Von Miller doesn’t want anyone to feel bad for him.
The Buffalo Bills star linebacker who had surgery to repair a torn ACL in his right knee on December 6, is staying positive despite missing the remainder of his first season with the organization after signing a six-year, $120 million contract in the offseason following winning Super Bowl LVI with the Los Angeles Rams.
“Whenever you have an injury or are trying to recover from an injury, your mental health is 75% of it, if not higher,” Miller says. “I’m in a great place mentally. I have one son—he’s 16 months—and I have another son on the way in February. The organization, the team I work for is damn good. I just choose to look at the bright things, the positive things in my life. I’m so blessed. I have multiple shots at this thing. I’m here for six years, so I’m not down at all.
“I’m excited for the opportunity to go through rehab and show my teammates how dope I am—like I have this injury and how I can bounce back from it the way I do. Just another opportunity to prove to my guys that their opinion matters most to me.”
Miller’s positive perspective has been as much a part of his focus and preparation as has been sacking opposing quarterbacks, which he’s pretty darn good at; Miller’s 123.5 career sacks rank No. 19 all-time.
After a 2019 season that he says “didn’t feel like was up to my standards,” the then-Denver Broncos linebacker and pass rusher began working with acclaimed sports psychologist and mental conditioning coach Trevor Moawad, whose clients also included Russell Wilson, Jozy Altidore, Michael Johnson and Marcus Stroman.
Miller, who recorded his 100th career sack and was named to his sixth consecutive Pro Bowl and eighth overall that season, had eight sacks after recording 14.5 the previous season. He would miss the entire 2020 campaign with an ankle injury.

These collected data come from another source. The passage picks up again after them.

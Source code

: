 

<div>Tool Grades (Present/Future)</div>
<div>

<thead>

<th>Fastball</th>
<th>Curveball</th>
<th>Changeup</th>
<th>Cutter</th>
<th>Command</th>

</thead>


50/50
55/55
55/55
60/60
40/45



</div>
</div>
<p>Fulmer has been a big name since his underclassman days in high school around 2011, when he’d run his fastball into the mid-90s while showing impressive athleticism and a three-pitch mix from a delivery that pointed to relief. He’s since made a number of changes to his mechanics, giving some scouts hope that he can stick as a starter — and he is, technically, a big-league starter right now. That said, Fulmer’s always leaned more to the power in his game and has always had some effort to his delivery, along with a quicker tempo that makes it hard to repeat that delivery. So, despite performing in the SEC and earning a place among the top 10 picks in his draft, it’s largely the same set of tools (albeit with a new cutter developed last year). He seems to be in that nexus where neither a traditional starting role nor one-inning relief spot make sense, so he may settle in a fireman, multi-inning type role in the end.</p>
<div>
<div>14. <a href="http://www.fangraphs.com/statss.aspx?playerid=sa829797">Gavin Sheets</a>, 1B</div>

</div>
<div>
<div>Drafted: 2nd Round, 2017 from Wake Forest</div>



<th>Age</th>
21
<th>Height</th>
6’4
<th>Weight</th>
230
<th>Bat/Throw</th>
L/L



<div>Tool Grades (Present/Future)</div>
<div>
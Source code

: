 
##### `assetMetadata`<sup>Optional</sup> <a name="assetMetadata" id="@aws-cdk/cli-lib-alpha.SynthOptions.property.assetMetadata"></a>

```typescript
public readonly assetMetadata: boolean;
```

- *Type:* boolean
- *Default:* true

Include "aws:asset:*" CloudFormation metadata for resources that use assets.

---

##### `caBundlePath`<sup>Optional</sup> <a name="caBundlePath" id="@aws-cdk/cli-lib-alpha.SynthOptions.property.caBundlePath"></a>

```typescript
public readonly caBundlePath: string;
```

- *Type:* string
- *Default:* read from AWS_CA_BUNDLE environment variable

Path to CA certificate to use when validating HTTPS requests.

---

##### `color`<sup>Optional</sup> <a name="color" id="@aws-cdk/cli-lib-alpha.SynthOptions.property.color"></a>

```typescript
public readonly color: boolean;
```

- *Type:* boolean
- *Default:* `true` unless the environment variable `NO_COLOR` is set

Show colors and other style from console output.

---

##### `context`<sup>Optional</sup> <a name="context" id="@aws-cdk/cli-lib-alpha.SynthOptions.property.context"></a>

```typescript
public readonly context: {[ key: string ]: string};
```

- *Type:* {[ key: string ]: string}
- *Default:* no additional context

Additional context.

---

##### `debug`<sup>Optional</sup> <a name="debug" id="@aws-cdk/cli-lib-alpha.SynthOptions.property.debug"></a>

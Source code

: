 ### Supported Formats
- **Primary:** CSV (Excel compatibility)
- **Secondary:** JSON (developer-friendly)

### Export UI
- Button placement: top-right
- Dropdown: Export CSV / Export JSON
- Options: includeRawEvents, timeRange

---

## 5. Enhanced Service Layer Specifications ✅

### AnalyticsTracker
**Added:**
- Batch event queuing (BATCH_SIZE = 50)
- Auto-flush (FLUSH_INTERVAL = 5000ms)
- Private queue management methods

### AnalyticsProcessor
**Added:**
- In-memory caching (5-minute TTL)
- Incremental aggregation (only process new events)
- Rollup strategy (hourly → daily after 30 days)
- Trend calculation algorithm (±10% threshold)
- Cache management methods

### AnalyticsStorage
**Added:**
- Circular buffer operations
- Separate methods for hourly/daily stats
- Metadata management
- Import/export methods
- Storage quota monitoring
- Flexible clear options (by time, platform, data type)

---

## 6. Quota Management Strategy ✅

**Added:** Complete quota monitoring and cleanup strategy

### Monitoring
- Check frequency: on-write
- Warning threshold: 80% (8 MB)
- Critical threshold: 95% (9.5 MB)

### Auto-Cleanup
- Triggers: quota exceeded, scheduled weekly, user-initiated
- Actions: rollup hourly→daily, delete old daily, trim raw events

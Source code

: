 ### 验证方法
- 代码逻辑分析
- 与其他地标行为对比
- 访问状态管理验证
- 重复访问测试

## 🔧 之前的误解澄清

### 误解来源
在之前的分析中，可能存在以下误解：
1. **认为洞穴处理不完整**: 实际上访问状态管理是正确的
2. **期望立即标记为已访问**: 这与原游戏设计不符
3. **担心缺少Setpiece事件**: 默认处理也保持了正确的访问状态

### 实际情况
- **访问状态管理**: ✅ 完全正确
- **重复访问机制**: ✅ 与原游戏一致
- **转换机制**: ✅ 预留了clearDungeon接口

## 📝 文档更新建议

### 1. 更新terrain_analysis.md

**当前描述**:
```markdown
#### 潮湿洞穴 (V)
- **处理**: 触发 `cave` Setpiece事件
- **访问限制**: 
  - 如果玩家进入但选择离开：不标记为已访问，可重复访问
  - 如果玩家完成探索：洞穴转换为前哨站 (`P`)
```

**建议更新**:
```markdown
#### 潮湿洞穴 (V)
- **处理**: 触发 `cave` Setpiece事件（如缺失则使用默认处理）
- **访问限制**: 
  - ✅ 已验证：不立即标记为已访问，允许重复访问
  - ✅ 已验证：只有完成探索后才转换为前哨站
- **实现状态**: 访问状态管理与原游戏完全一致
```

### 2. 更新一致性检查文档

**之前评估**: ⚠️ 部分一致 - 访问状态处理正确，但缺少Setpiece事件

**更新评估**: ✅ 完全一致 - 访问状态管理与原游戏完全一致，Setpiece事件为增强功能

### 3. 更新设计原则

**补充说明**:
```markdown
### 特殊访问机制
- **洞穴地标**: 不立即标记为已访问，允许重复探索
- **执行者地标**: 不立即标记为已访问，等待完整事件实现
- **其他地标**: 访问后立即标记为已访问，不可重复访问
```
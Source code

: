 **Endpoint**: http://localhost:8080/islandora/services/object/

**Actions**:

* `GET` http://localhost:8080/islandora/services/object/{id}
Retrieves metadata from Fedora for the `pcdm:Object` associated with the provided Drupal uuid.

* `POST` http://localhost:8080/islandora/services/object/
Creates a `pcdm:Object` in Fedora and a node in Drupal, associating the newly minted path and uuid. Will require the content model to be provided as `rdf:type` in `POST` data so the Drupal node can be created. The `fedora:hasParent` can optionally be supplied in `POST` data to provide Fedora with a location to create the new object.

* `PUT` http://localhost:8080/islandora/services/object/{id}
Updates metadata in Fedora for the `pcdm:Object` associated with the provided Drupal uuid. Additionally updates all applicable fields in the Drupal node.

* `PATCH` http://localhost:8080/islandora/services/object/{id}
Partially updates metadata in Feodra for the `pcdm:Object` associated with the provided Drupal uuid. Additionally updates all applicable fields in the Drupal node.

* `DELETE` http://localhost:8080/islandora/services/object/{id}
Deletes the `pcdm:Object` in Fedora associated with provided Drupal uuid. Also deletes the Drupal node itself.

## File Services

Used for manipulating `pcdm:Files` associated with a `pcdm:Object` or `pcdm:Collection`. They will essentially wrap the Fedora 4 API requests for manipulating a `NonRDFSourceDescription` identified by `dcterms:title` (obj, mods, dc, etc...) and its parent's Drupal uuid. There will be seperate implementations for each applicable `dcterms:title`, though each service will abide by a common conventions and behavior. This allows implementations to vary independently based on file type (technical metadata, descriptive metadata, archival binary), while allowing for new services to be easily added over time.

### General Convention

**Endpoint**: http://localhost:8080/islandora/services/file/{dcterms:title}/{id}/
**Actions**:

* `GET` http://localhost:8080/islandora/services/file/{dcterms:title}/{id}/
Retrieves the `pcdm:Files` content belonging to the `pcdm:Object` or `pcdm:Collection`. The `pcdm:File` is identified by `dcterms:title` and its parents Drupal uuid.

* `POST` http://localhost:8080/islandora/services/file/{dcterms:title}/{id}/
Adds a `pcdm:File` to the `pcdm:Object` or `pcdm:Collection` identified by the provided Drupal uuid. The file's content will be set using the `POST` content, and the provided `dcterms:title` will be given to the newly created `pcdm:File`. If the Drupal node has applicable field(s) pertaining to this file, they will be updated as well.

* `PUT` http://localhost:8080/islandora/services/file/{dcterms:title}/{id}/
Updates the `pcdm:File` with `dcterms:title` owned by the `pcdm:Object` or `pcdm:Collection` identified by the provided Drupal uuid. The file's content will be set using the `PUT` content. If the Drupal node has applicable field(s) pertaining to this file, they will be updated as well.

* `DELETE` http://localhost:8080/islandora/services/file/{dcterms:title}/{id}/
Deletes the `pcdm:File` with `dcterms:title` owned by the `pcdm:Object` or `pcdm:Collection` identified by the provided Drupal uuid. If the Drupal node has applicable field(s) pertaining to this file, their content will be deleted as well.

“I started working with him and he definitely changed my perspective,” Miller says of Moawad, who passed away in September 2021 after a battle with cancer. “It just takes work. It takes constant work. Honestly, it’s a choice, too. As human beings we have choices. I just choose to be happy. I choose to be positive. I choose to look at the positive perspectives in my life.
“You can easily go the other way but that’s not going to help anybody. I want to be the best person I can be for this team, for my teammates, for this organization, for my kids, for my family, and me really getting in a little ball of self pity won’t help any of that. I choose to be positive. I choose to live in this perspective.”
Not only will Miller, a 2017 Forbes 30 Under 30 honoree, be rehabbing his knee with the expectations of returning to the field for the start of the 2023 campaign, but he’ll be spending his newly found free time shadowing Bills general manager Brandon Beane.
Miller, 33, has previously expressed interest in becoming an NFL GM after he retires, going from the gridiron to the front office like former standouts John Elway (Broncos) and John Lynch (San Francisco 49ers).
“I know what great teams look like,” the two-time Super Bowl champion says. “I know what Super Bowl teams are made of, not only from a player standpoint or coaching standpoint but what the strength and conditioning coaches look like, what the janitors look like, the cafeteria workers. I know what the food’s supposed to be like.
“I’ve been familiar with great teams and I’ve been around great teams. Becoming a GM and being a front office executive gives me the opportunity to still stay connected to the game that I love so much.”
Name That Triangle
Before making his Bills’ debut against the Rams on September 8, Miller made headlines for his unique hairstyle.
Reminiscent of Ronaldo’s unique look during the 2002 FIFA World Cup, Miller’s entire head was shaved save for a triangular patch on the back of his head.
The cut made its way across media outlets and social media and even prompted Doritos to take notice. The brand partnered with Miller in a national contest encouraging fans to display their bold self expression with a chance to win prizes, including two tickets to Super Bowl LVII at State Farm Stadium in Glendale, Arizona.
“At first I used to get teased for it but now it’s cool,” Miller says. “I wasn’t getting bullied or anything like that, but people definitely teased me and made fun of me for having this triangle on the back of my head, not only people I work with every day but also on social media and online. I just kept my head down and lived my own truth. I thought it was cool and stayed cool with it and now Doritos and Frito-Lay think it’s cool too.
“Just live your life—if you think it’s cool, if you think it’s dope, just do it. Everybody’s going to get slack for different things, and it’s definitely different, but I choose to live in a positive perspective. It isn’t easy by any means but I choose to live in this perspective. I choose to be positive. I choose to be optimistic and boom, here we are.”